Heute am Fronleichnamsfest folgen wir dem Höchsten bis auf die Straßen unserer Städte und Dörfer. Und wir zeigen, dass er uns großmacht, dass Dienen und Folgen nicht demütigt, sondern uns aufrecht gehen und handeln lässt. Auch Jesus wollte allein dem Höchsten dienen. Für ihn hängt der Dienst an den Menschen damit eng zusammen. Er gibt sich hin, wofür am Ende das Brot und der Wein stehen, Zeichen der bleibenden Liebe und Hingabe. Wir erleben im Johannesevangelium Jesus vor Pilatus stehend, mit welcher Würde er diesem Herrscher begegnet. Wer dem Höchsten folgt und den Menschen dienen will, lässt sich durch keine politische Idee einschüchtern, durch keine menschlichen und irdischen Heilsversprechen einnebeln.

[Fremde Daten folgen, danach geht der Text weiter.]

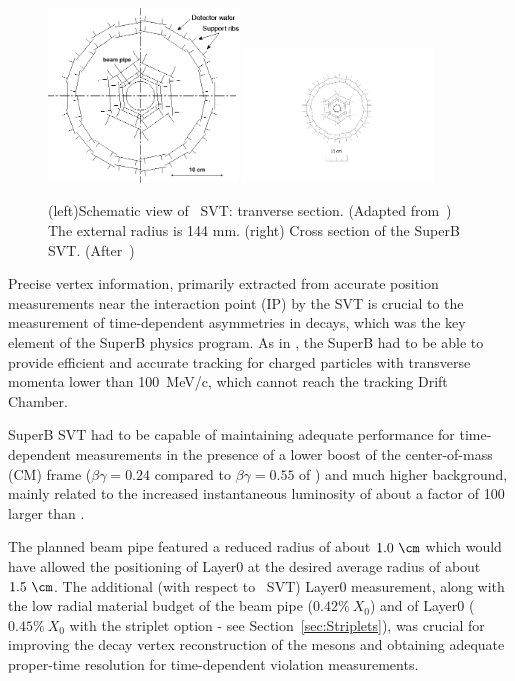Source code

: \begin{figure}
\centering
\includegraphics[width=0.45\textwidth]{SVT_details.png}
\includegraphics[width=0.45\textwidth]{miniSuperBSVT.pdf}
\caption{\label{fig:svt} (left)Schematic view of \babar\ SVT: tranverse section. (Adapted from~\cite{BaBarSVTreview}) The external radius is 144 mm. (right) Cross section of the SuperB SVT. (After~\cite{Baszczyk:2013xua}) }
\end{figure}


Precise vertex information, primarily extracted from accurate position measurements near the 
interaction point (IP) by the SVT  is crucial to the measurement of time-dependent \CP asymmetries 
in \Bz decays, which was the  key element of the SuperB physics program. As in \babar, the SuperB 
had to be able to provide efficient and accurate tracking for  charged particles with transverse 
momenta lower than 100~MeV/c, which cannot reach the tracking Drift Chamber.

SuperB SVT had to be capable of maintaining adequate performance for time-dependent 
measurements
 in the presence of a lower boost of the center-of-mass (CM) frame
($\beta\gamma = 0.24$ compared to $\beta\gamma = 0.55$ of \babar) and much higher background,
mainly related to the increased instantaneous luminosity of about a factor of 100 larger than \babar.

The planned beam pipe featured a reduced radius of about $1.0~\cm$  which would have allowed
 the positioning of 
Layer0 at
the desired average radius of about $1.5~\cm$. The additional  (with respect to \babar\ SVT) 
 Layer0 measurement,
along with the low radial material budget of the beam pipe ($0.42\%~X_0$)
and of Layer0 ($0.45\%~X_0$ with the striplet option - see Section~\ref{sec:Striplets}),
was crucial for improving the decay vertex reconstruction of the \B mesons and
 obtaining adequate proper-time resolution for time-dependent \CP violation measurements.

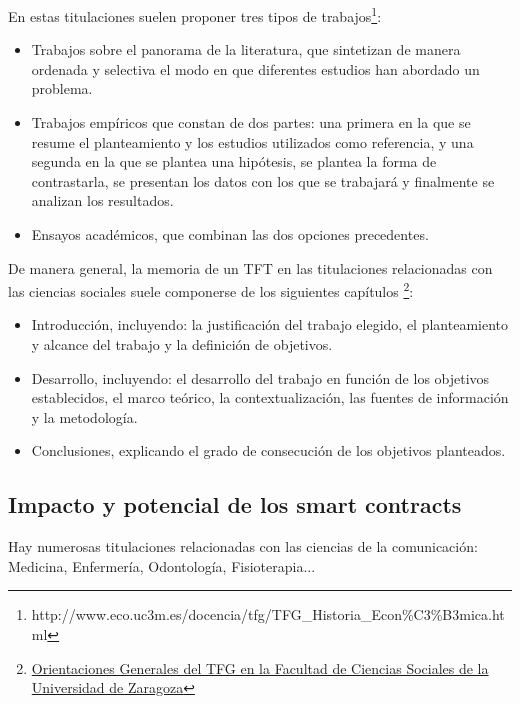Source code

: \documentclass[12pt,spanish,chapterprefix, numbers=noenddot]{book}
\numberwithin{equation}{section}
\numberwithin{figure}{section}
\begin{document}
    En estas titulaciones suelen proponer tres tipos de trabajos\footnote{http://www.eco.uc3m.es/docencia/tfg/TFG\_Historia\_Econ\%C3\%B3mica.html}:
    \begin{itemize}
        \item Trabajos sobre el panorama de la literatura, que sintetizan de manera
        ordenada y selectiva el modo en que diferentes estudios han abordado
        un problema.
        \item Trabajos empíricos que constan de dos partes: una primera en la que
        se resume el planteamiento y los estudios utilizados como referencia,
        y una segunda en la que se plantea una hipótesis, se plantea la forma
        de contrastarla, se presentan los datos con los que se trabajará y
        finalmente se analizan los resultados.
        \item Ensayos académicos, que combinan las dos opciones precedentes.
    \end{itemize}
    De manera general, la memoria de un TFT en las titulaciones relacionadas
    con las ciencias sociales suele componerse de los siguientes capítulos
    \footnote{\href{https://sociales.unizar.es/sites/sociales.unizar.es/files/users/sociales/TS/tfg/orientaciones_generales_tfg_ts_2016_0.pdf}{Orientaciones Generales del TFG en la Facultad de Ciencias Sociales de la Universidad de Zaragoza}}:
    \begin{itemize}
        \item Introducción, incluyendo: la justificación del trabajo elegido, el
        planteamiento y alcance del trabajo y la definición de objetivos.
        \item Desarrollo, incluyendo: el desarrollo del trabajo en función de los
        objetivos establecidos, el marco teórico, la contextualización, las
        fuentes de información y la metodología.
        \item Conclusiones, explicando el grado de consecución de los objetivos
        planteados.
    \end{itemize}

    \subsection{Impacto y potencial de los smart contracts}

    Hay numerosas titulaciones relacionadas con las ciencias de la comunicación:
    Medicina, Enfermería, Odontología, Fisioterapia...
\end{document}
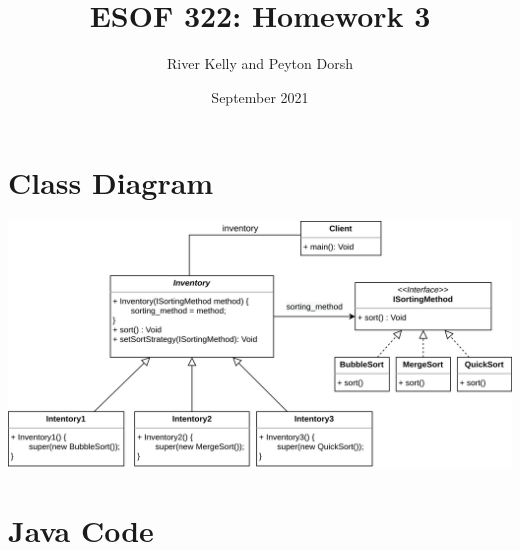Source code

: \documentclass[12pt]{article}
\title{ESOF 322: Homework 3}
\author{River Kelly and Peyton Dorsh}
\date{September 2021}
\begin{document}
\maketitle
\newpage
\section*{Class Diagram}
\includegraphics[width=\linewidth]{Class-Diagram.png}
\newpage
\section*{Java Code}
\end{document}
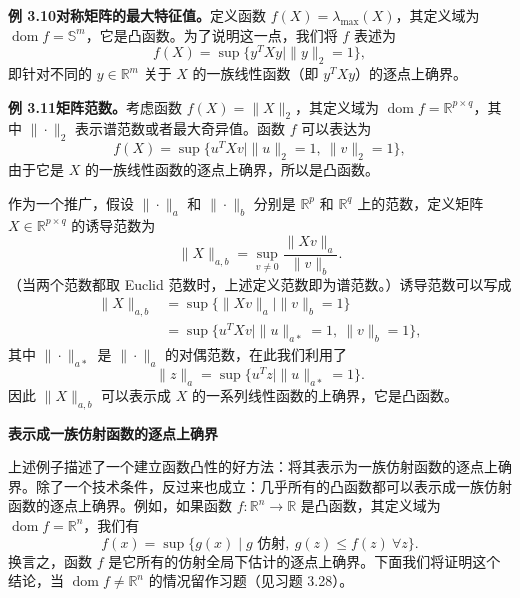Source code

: \documentclass[UTF8, 12pt, fontset=fandol, oneside]{ctexart}
\DeclareMathOperator{\dom}{dom}
\begin{document}
\noindent\textbf{例 3.10\quad 对称矩阵的最大特征值。}\quad 定义函数 $f(X)=\lambda_{\max}(X)$，其定义域为 $\dom f=\mathbb{S}^m$，它是凸函数。为了说明这一点，我们将 $f$ 表述为
\[
f(X)=\sup\{y^TXy\mid \|y\|_2=1\},
\]
即针对不同的 $y\in\mathbb{R}^m$ 关于 $X$ 的一族线性函数（即 $y^TXy$）的逐点上确界。

\noindent\textbf{例 3.11\quad 矩阵范数。}\quad 考虑函数 $f(X)=\|X\|_2$，其定义域为 $\dom f=\mathbb{R}^{p\times q}$，其中 $\|\cdot\|_2$ 表示谱范数或者最大奇异值。函数 $f$ 可以表达为
\[
f(X)=\sup\{u^TXv\mid \|u\|_2=1,\ \|v\|_2=1\},
\]
由于它是 $X$ 的一族线性函数的逐点上确界，所以是凸函数。

作为一个推广，假设 $\|\cdot\|_a$ 和 $\|\cdot\|_b$ 分别是 $\mathbb{R}^p$ 和 $\mathbb{R}^q$ 上的范数，定义矩阵 $X\in\mathbb{R}^{p\times q}$ 的诱导范数为
\[
\|X\|_{a,b}=\sup_{v\neq0}\frac{\|Xv\|_a}{\|v\|_b}.
\]
（当两个范数都取 Euclid 范数时，上述定义范数即为谱范数。）诱导范数可以写成
\[
\begin{aligned}
\|X\|_{a,b}
&=\sup\{\|Xv\|_a\mid \|v\|_b=1\}\\
&=\sup\{u^TXv\mid \|u\|_{a*}=1,\ \|v\|_b=1\},
\end{aligned}
\]
其中 $\|\cdot\|_{a*}$ 是 $\|\cdot\|_a$ 的对偶范数，在此我们利用了
\[
\|z\|_a=\sup\{u^Tz\mid \|u\|_{a*}=1\}.
\]
因此 $\|X\|_{a,b}$ 可以表示成 $X$ 的一系列线性函数的上确界，它是凸函数。

\noindent\textbf{表示成一族仿射函数的逐点上确界}

上述例子描述了一个建立函数凸性的好方法：将其表示为一族仿射函数的逐点上确界。除了一个技术条件，反过来也成立：几乎所有的凸函数都可以表示成一族仿射函数的逐点上确界。例如，如果函数 $f:\mathbb{R}^n\to\mathbb{R}$ 是凸函数，其定义域为 $\dom f=\mathbb{R}^n$，我们有
\[
f(x)=\sup\{g(x)\mid g\text{ 仿射},\ g(z)\leq f(z)\ \forall z\}.
\]
换言之，函数 $f$ 是它所有的仿射全局下估计的逐点上确界。下面我们将证明这个结论，当 $\dom f\neq\mathbb{R}^n$ 的情况留作习题（见习题 3.28）。
\end{document}
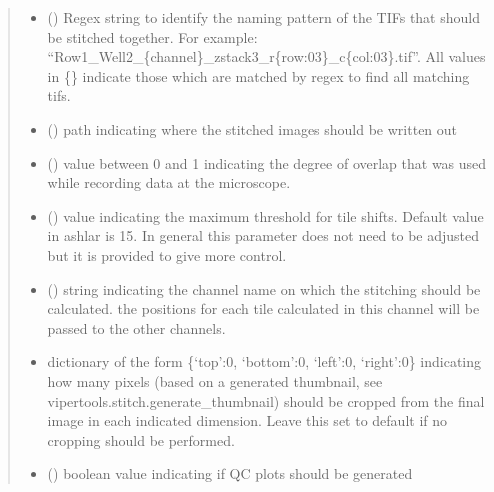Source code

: \documentclass[a4paper,10pt,english,openany,oneside]{sphinxmanual}
\begin{document}
\begin{fulllineitems}
\begin{quote}
\begin{description}
\begin{itemize}
\item {} 
\sphinxAtStartPar
{} () \textendash{} Regex string to identify the naming pattern of the TIFs that should be stitched together.
For example: “Row1\_Well2\_\{channel\}\_zstack3\_r\{row:03\}\_c\{col:03\}.tif”.
All values in \{\} indicate those which are matched by regex to find all matching tifs.

\item {} 
\sphinxAtStartPar
{} () \textendash{} path indicating where the stitched images should be written out

\item {} 
\sphinxAtStartPar
{} () \textendash{} value between 0 and 1 indicating the degree of overlap that was used while recording data at the microscope.

\item {} 
\sphinxAtStartPar
{} () \textendash{} value indicating the maximum threshold for tile shifts. Default value in ashlar is 15. In general this parameter does not need to be adjusted but it is provided
to give more control.

\item {} 
\sphinxAtStartPar
{} () \textendash{} string indicating the channel name on which the stitching should be calculated. the positions for each tile calculated in this channel will be
passed to the other channels.

\item {} 
\sphinxAtStartPar
{} \textendash{} dictionary of the form \{‘top’:0, ‘bottom’:0, ‘left’:0, ‘right’:0\} indicating how many pixels (based on a generated thumbnail,
see vipertools.stitch.generate\_thumbnail) should be cropped from the final image in each indicated dimension. Leave this set to default
if no cropping should be performed.

\item {} 
\sphinxAtStartPar
{} () \textendash{} boolean value indicating if QC plots should be generated


\end{itemize}
\end{description}
\end{quote}
\end{fulllineitems}
\end{document}
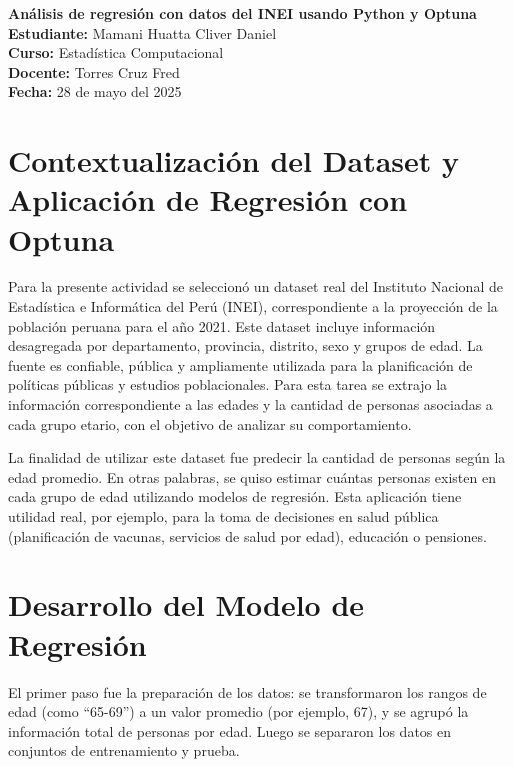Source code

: \documentclass[a4paper,10pt]{article}
\begin{document}
\thispagestyle{fancy}

\begin{center}
    \textbf{\LARGE Análisis de regresión con datos del INEI usando Python y Optuna} \\
    \vspace{0.3cm}
    \textbf{Estudiante:} Mamani Huatta Cliver Daniel \\
    \textbf{Curso:} Estadística Computacional \\
    \textbf{Docente:} Torres Cruz Fred \\
    \textbf{Fecha:} 28 de mayo del 2025
\end{center}

\vspace{0.5cm}

\section*{Contextualización del Dataset y Aplicación de Regresión con Optuna}

Para la presente actividad se seleccionó un dataset real del Instituto Nacional de Estadística e Informática del Perú (INEI), correspondiente a la proyección de la población peruana para el año 2021. Este dataset incluye información desagregada por departamento, provincia, distrito, sexo y grupos de edad. La fuente es confiable, pública y ampliamente utilizada para la planificación de políticas públicas y estudios poblacionales. Para esta tarea se extrajo la información correspondiente a las edades y la cantidad de personas asociadas a cada grupo etario, con el objetivo de analizar su comportamiento.

La finalidad de utilizar este dataset fue predecir la cantidad de personas según la edad promedio. En otras palabras, se quiso estimar cuántas personas existen en cada grupo de edad utilizando modelos de regresión. Esta aplicación tiene utilidad real, por ejemplo, para la toma de decisiones en salud pública (planificación de vacunas, servicios de salud por edad), educación o pensiones.

\section*{Desarrollo del Modelo de Regresión}

El primer paso fue la preparación de los datos: se transformaron los rangos de edad (como ``65-69'') a un valor promedio (por ejemplo, 67), y se agrupó la información total de personas por edad. Luego se separaron los datos en conjuntos de entrenamiento y prueba.
\end{document}

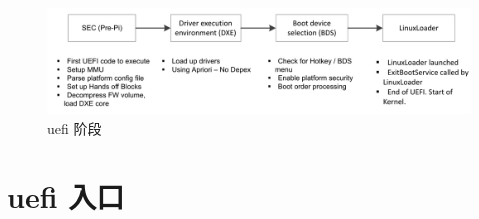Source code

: \begin{figure}[htbp]
\begin{center}
\includegraphics[width=15cm]{img/uefistage}
\caption{uefi 阶段}
\label{xblstage}
\end{center}
\vspace{-0.5em}
\end{figure}

\section{uefi 入口}

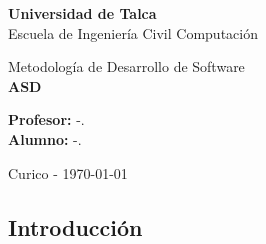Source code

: \documentclass[12pt,letterpaper]{article}
\begin{document}
\setlength{\unitlength}{1 cm} %
\thispagestyle{empty}

\begin{flushleft}
\textbf{Universidad de Talca}\\
Escuela de Ingeniería Civil Computación\\[5.25cm]
\end{flushleft}

\begin{center}
{\Large Metodología de Desarrollo de Software}\\
{\LARGE \textbf{ASD}}\\[4.5cm]
\end{center}

\begin{flushright}
\textbf{Profesor: } -.\\
\textbf{Alumno: }-.\\[5.5cm]
\end{flushright}
\begin{center}
Curico - \today
\end{center}
\newpage
\tableofcontents
\newpage
\subsection*{Introducción}
\newpage
\end{document}

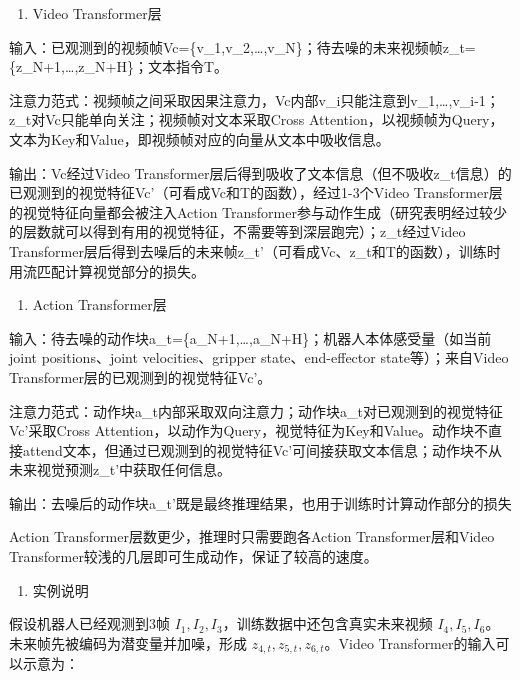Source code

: \begin{enumerate}
\def\labelenumi{\arabic{enumi}.}
\tightlist
\item
  Video Transformer层
\end{enumerate}

输入：已观测到的视频帧Vc=\{v\_1,v\_2,\ldots,v\_N\}；待去噪的未来视频帧z\_t=\{z\_N+1,\ldots,z\_N+H\}；文本指令T。

注意力范式：视频帧之间采取因果注意力，Vc内部v\_i只能注意到v\_1,\ldots,v\_i-1；z\_t对Vc只能单向关注；视频帧对文本采取Cross Attention，以视频帧为Query，文本为Key和Value，即视频帧对应的向量从文本中吸收信息。

输出：Vc经过Video Transformer层后得到吸收了文本信息（但不吸收z\_t信息）的已观测到的视觉特征Vc'（可看成Vc和T的函数），经过1-3个Video Transformer层的视觉特征向量都会被注入Action Transformer参与动作生成（研究表明经过较少的层数就可以得到有用的视觉特征，不需要等到深层跑完）；z\_t经过Video Transformer层后得到去噪后的未来帧z\_t'（可看成Vc、z\_t和T的函数），训练时用流匹配计算视觉部分的损失。

\begin{enumerate}
\def\labelenumi{\arabic{enumi}.}
\setcounter{enumi}{1}
\tightlist
\item
  Action Transformer层
\end{enumerate}

输入：待去噪的动作块a\_t=\{a\_N+1,\ldots,a\_N+H\}；机器人本体感受量（如当前joint positions、joint velocities、gripper state、end-effector state等）；来自Video Transformer层的已观测到的视觉特征Vc'。

注意力范式：动作块a\_t内部采取双向注意力；动作块a\_t对已观测到的视觉特征Vc'采取Cross Attention，以动作为Query，视觉特征为Key和Value。动作块不直接attend文本，但通过已观测到的视觉特征Vc'可间接获取文本信息；动作块不从未来视觉预测z\_t'中获取任何信息。

输出：去噪后的动作块a\_t'既是最终推理结果，也用于训练时计算动作部分的损失

Action Transformer层数更少，推理时只需要跑各Action Transformer层和Video Transformer较浅的几层即可生成动作，保证了较高的速度。

\begin{enumerate}
\def\labelenumi{\arabic{enumi}.}
\setcounter{enumi}{2}
\tightlist
\item
  实例说明
\end{enumerate}

假设机器人已经观测到3帧 \(I_1,I_2,I_3\)，训练数据中还包含真实未来视频 \(I_4,I_5,I_6\)。未来帧先被编码为潜变量并加噪，形成 \(z_{4,t},z_{5,t},z_{6,t}\)。Video Transformer的输入可以示意为：

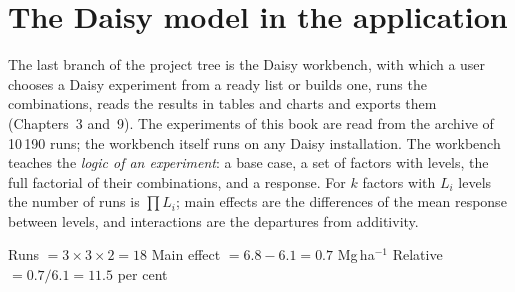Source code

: \section{The Daisy model in the application}
The last branch of the project tree is the Daisy workbench, with which a user chooses a Daisy experiment from a ready list or builds one, runs the combinations, reads the results in tables and charts and exports them (Chapters~3 and~9). The experiments of this book are read from the archive of 10\,190 runs; the workbench itself runs on any Daisy installation. The workbench teaches the \emph{logic of an experiment}: a base case, a set of factors with levels, the full factorial of their combinations, and a response. For $k$ factors with $L_i$ levels the number of runs is $\prod L_i$; main effects are the differences of the mean response between levels, and interactions are the departures from additivity.

\sol Runs $=3\times3\times2=18$ \ans Main effect $=6.8-6.1=0.7$ Mg\,ha$^{-1}$ \ans Relative $=0.7/6.1=11.5$ per cent \finans

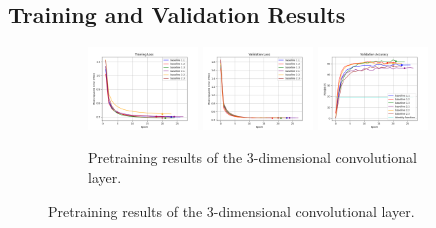\documentclass[./main.tex]{subfiles}
\begin{document}
\subsection{Training and Validation Results}
\label{subsec:finetune_train_val_res}
\begin{figure}[htbp]
    \centering
     \begin{subfigure}[b]{\textwidth}
         \centering
         \includegraphics[width=0.32\textwidth]{./entities/finetuned/baseline/train_losses.png}
         \includegraphics[width=0.32\textwidth]{./entities/finetuned/baseline/val_losses.png}
         \includegraphics[width=0.32\textwidth]{./entities/finetuned/baseline/val_accs.png}
         \caption{Pretraining results of the 3-dimensional convolutional layer.}
     \end{subfigure}
    \hfill


\end{figure}
\end{document}
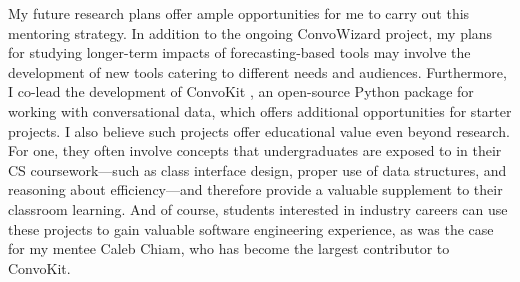 \documentclass[12pt,letterpaper]{article}
\newcommand\ugradclosing\laresearchclosing
\newcommand\ugradclosing\genresearchclosing
\begin{document}
My future research plans offer ample opportunities for me to carry out this mentoring strategy.
In addition to the ongoing ConvoWizard project, my plans for studying longer-term impacts of forecasting-based tools may involve the development of new tools catering to different needs and audiences.
Furthermore, I co-lead the development of ConvoKit \cite{chang_convokit_2020}, an open-source Python package for working with conversational data, which offers additional opportunities for starter projects.
I also believe such projects offer educational value even beyond research.
For one, they often involve concepts that undergraduates are exposed to in their CS coursework---such as class interface design, proper use of data structures, and reasoning about efficiency---and therefore provide a valuable supplement to their classroom learning.
And of course, students interested in industry careers can use these projects to gain valuable software engineering experience, as was the case for my mentee Caleb Chiam, who has become the largest contributor to ConvoKit.
\ugradclosing

\vspace{0.5\baselineskip}
\printbibliography
\end{document}
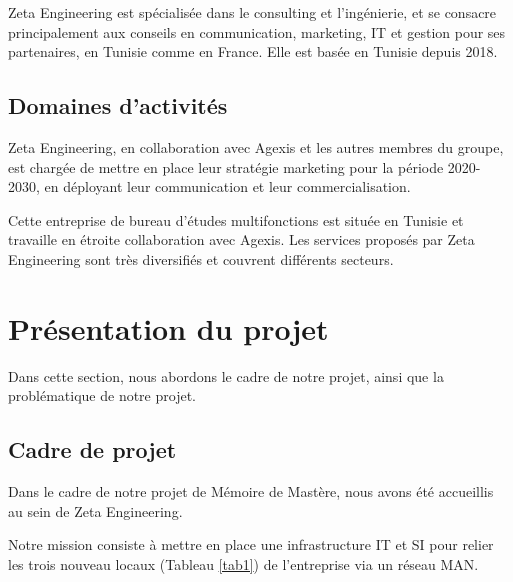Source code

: Zeta Engineering est spécialisée dans le consulting et l'ingénierie, et se consacre principalement aux conseils en communication, marketing, IT et gestion pour ses partenaires, en Tunisie comme en France. Elle est basée en Tunisie depuis 2018.

\subsection{Domaines d'activités}
Zeta Engineering, en collaboration avec Agexis et les autres membres du groupe, est chargée de mettre en place leur stratégie marketing pour la période 2020-2030, en déployant leur communication et leur commercialisation.

Cette entreprise de bureau d'études multifonctions est située en Tunisie et travaille en étroite collaboration avec Agexis. Les services proposés par Zeta Engineering sont très diversifiés et couvrent différents secteurs.
\section{Présentation du projet}

Dans cette section, nous abordons le cadre de notre projet, ainsi que la problématique de notre projet.

\subsection{Cadre de projet}
Dans le cadre de notre projet de Mémoire de Mastère, nous avons été accueillis au sein de Zeta Engineering. 

Notre mission consiste à mettre en place une infrastructure IT et SI pour relier les trois nouveau locaux (Tableau \ref{tab1}) de l'entreprise via un réseau MAN.\\



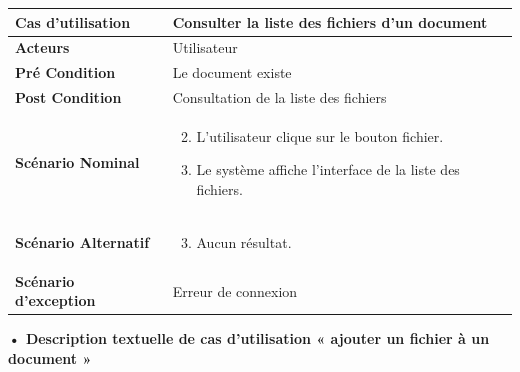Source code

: \begin{longtable}{|p{5cm}|p{10cm}|}
\hline
\textbf{Cas d'utilisation}&Consulter la liste des fichiers d'un document\\
\hline
\textbf{Acteurs}&Utilisateur\\
\hline
\textbf{Pré Condition}&Le document existe\\
\hline
\textbf{Post Condition}&Consultation de la liste des fichiers\\
\hline
\textbf{Scénario Nominal}&
\vspace{-\baselineskip}
\begin{enumerate}
    \setcounter{enumi}{1}
    \item L'utilisateur clique sur le bouton fichier.
    \item Le système affiche l'interface de la liste des fichiers.
    
\end{enumerate}\\
\hline
\textbf{Scénario Alternatif}&
\vspace{-\baselineskip}
\begin{enumerate}
    \setcounter{enumi}{2}
    \item Aucun résultat.
\end{enumerate}\\
\hline
\textbf{Scénario d'exception}&Erreur de connexion\\
\hline
\end{longtable}

\textbf{•	Description textuelle de cas d'utilisation « ajouter un fichier à un document »}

Heute folgen wir alle diesem Christus, den viele als den Höchsten verehren, als Sohn Gottes, im Brot, für uns gegeben. Warum versuche ich hinter Jesus herzulaufen?

  • Weil dieser Jesus für mich alles getan hat, bis zum Letzten. Er hat den Menschen gedient, hat sich klein gemacht, er ist für die Wahrheit Gottes eingestanden bis zum Letzten, er ist nicht weggelaufen. Er hat sich buchstäblich für andere hingegeben. Damit zeigt Jesus, was er einmal so formuliert hat: Wer sein Leben um jeden Preis retten will, wird es verlieren. Wer es verliert, ist wie ein Weizenkorn, das sich hingibt, und damit Leben schenkt. Wenn ich hinter Jesus her bin, lerne ich, dass der Sinn meines Lebens darin besteht, für andere und mit anderen zu sein.
  • Der gekreuzigte Jesus zeigt mir, dass ich geliebt und wertvoll bin, nicht nur wenn ich stark, gesund und erfolgreich bin. Der Gekreuzigte und Auferstandene in der Gestalt des Brotes stellt somit unsere normale Werteordnung auf den Kopf. Wer gibt denn in unserer Gesellschaft das Tempo an? Sicher nicht die Kranken, Alten und Armen. Aber sie machen einen Großteil unserer Gesellschaft aus, und jeder von ihnen ist ein großer Reichtum. Wenn ich Jesus folge, kann ich diese Menschen nicht mehr ignorieren. Und ich weiß um meinen Wert und meine Würde, sollte ich einmal schwach und krank sein.
  • Warum sollte ich Jesus folgen? Weil auch heute das Herz wichtiger ist als die Ellebogen. Nicht der findet sein Glück, der sich um jeden Preis durchsetzt. Auch dafür steht der gekreuzigte, der leidende Christus, dem ich folgen möchte. Mein Wert besteht nicht in meiner Stärke, die ich nutze, um mich nach vorne zu bringen.

 

Abraham wollte allein dem Höchsten dienen, Melchisedek ist Priester des Höchsten, Christus ist der, dem wir heute und ein Leben lang folgen sollen. Melchisedek ist in der frühen christlichen Theologie ein Vorbild für Christus selbst, er bringt sich selbst in Brot und Wein und dient so dem Höchsten und den Menschen. Er ruft uns heute, dass auch wir uns nicht mit weniger zufriedengeben als allein dem Höchsten zu dienen – und damit die Welt verwandeln.